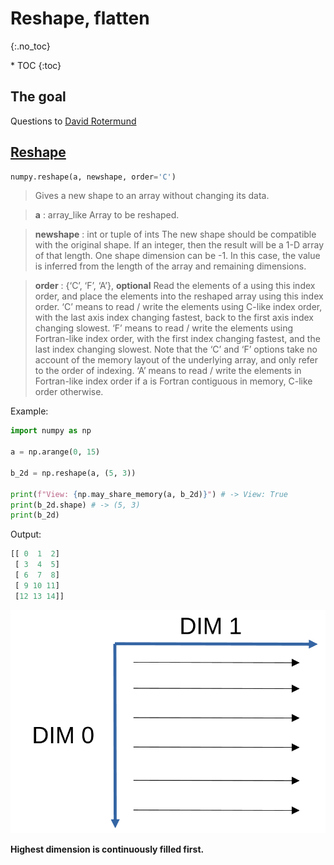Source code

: # Reshape, flatten 
{:.no_toc}

<nav markdown="1" class="toc-class">
* TOC
{:toc}
</nav>

## The goal


Questions to [David Rotermund](mailto:davrot@uni-bremen.de)

## [Reshape](https://numpy.org/doc/stable/reference/generated/numpy.reshape.html)

```python
numpy.reshape(a, newshape, order='C')
```

> Gives a new shape to an array without changing its data.

> **a** : array_like
>   Array to be reshaped.

> **newshape** : int or tuple of ints
>   The new shape should be compatible with the original shape. If an integer, then the result will be a 1-D array of that length. One shape dimension can be -1. In this case, the value is inferred from the length of the array and remaining dimensions.

> **order** : {‘C’, ‘F’, ‘A’}, **optional**
>   Read the elements of a using this index order, and place the elements into the reshaped array using this index order. ‘C’ means to read / write the elements using C-like index order, with the last axis index changing fastest, back to the first axis index changing slowest. ‘F’ means to read / write the elements using Fortran-like index order, with the first index changing fastest, and the last index changing slowest. Note that the ‘C’ and ‘F’ options take no account of the memory layout of the underlying array, and only refer to the order of indexing. ‘A’ means to read / write the elements in Fortran-like index order if a is Fortran contiguous in memory, C-like order otherwise.

Example:

```python
import numpy as np

a = np.arange(0, 15)

b_2d = np.reshape(a, (5, 3))

print(f"View: {np.may_share_memory(a, b_2d)}") # -> View: True
print(b_2d.shape) # -> (5, 3)
print(b_2d)
```

Output: 
```python
[[ 0  1  2]
 [ 3  4  5]
 [ 6  7  8]
 [ 9 10 11]
 [12 13 14]]
```

![image0](image0.png)

**Highest dimension is continuously filled first.**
━━━━━━━━━━━━━━━━━━━━
■ What to work on:
Where a line above contains the word "numpy", copy that line.

■ Result of this task:
## [Reshape](https://numpy.org/doc/stable/reference/generated/numpy.reshape.html)
numpy.reshape(a, newshape, order='C')
import numpy as np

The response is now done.